Start of Exercise material

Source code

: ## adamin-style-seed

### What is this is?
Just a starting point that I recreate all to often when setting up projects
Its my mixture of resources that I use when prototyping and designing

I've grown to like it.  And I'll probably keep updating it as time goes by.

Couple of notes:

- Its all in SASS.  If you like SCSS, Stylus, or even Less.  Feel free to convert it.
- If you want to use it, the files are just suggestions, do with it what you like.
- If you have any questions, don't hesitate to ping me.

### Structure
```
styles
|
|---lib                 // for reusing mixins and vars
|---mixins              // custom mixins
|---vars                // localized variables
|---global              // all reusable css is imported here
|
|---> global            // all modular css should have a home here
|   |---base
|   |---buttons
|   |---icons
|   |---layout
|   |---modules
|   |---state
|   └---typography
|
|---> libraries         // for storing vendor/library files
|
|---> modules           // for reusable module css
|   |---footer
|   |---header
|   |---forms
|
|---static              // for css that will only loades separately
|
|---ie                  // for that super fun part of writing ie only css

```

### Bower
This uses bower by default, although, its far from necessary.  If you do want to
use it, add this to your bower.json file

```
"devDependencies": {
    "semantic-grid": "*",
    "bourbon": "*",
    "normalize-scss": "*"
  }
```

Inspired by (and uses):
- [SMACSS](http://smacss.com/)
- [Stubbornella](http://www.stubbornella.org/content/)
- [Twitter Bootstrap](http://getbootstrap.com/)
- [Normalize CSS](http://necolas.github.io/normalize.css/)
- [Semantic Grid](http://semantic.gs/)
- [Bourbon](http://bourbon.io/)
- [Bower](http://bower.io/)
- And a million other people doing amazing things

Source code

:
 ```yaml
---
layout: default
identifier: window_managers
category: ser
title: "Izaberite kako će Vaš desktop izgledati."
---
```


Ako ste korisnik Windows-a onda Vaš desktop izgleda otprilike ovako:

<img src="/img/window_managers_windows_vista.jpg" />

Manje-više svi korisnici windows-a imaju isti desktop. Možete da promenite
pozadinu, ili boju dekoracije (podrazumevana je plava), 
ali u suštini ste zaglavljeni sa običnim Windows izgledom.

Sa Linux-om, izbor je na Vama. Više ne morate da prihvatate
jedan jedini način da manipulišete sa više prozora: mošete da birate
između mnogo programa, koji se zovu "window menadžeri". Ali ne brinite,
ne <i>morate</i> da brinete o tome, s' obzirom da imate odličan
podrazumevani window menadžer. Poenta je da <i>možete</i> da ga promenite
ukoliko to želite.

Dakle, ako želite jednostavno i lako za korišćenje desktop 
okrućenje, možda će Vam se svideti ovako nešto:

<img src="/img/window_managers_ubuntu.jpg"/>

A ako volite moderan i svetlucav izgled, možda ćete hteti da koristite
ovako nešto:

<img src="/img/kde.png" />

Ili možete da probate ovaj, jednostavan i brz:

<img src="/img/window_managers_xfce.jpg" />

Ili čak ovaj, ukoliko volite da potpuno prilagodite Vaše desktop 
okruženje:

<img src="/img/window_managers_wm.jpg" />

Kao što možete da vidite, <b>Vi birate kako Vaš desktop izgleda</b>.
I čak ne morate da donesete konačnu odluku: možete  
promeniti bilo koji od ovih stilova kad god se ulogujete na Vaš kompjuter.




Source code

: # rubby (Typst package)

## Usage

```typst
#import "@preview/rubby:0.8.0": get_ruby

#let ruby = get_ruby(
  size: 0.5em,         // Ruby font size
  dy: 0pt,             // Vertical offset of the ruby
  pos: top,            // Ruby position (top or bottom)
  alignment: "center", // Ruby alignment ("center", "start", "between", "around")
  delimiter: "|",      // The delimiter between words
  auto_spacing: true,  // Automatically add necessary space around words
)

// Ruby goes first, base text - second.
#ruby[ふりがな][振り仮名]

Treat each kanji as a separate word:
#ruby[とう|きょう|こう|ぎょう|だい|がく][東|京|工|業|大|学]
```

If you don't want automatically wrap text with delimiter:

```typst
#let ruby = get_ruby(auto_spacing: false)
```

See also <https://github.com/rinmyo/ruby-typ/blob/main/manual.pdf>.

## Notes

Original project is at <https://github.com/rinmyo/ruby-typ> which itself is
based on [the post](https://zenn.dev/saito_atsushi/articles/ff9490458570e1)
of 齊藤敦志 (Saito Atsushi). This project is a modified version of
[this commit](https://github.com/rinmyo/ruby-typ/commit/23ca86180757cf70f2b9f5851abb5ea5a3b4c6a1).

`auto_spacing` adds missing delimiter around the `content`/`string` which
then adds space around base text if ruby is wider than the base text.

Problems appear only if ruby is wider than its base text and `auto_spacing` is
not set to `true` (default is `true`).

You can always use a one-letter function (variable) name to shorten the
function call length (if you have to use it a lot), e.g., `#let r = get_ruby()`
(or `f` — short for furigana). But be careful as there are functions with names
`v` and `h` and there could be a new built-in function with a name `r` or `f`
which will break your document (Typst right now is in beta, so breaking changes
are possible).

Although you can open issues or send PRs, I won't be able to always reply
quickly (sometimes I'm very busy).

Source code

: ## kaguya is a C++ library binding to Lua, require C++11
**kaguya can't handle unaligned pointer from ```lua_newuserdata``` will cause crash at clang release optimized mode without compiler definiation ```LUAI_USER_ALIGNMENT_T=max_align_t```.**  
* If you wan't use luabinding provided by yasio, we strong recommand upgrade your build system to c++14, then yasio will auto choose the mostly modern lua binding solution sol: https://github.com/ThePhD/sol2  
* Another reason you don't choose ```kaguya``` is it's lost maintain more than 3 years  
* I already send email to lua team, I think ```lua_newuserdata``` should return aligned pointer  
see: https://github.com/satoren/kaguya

End of Exercise material

# Task description
All lines of the entries containing the string "necessary" must be shown in full.

# Response to the task
This uses bower by default, although, its far from necessary.  If you do want to
  auto_spacing: true,  // Automatically add necessary space around words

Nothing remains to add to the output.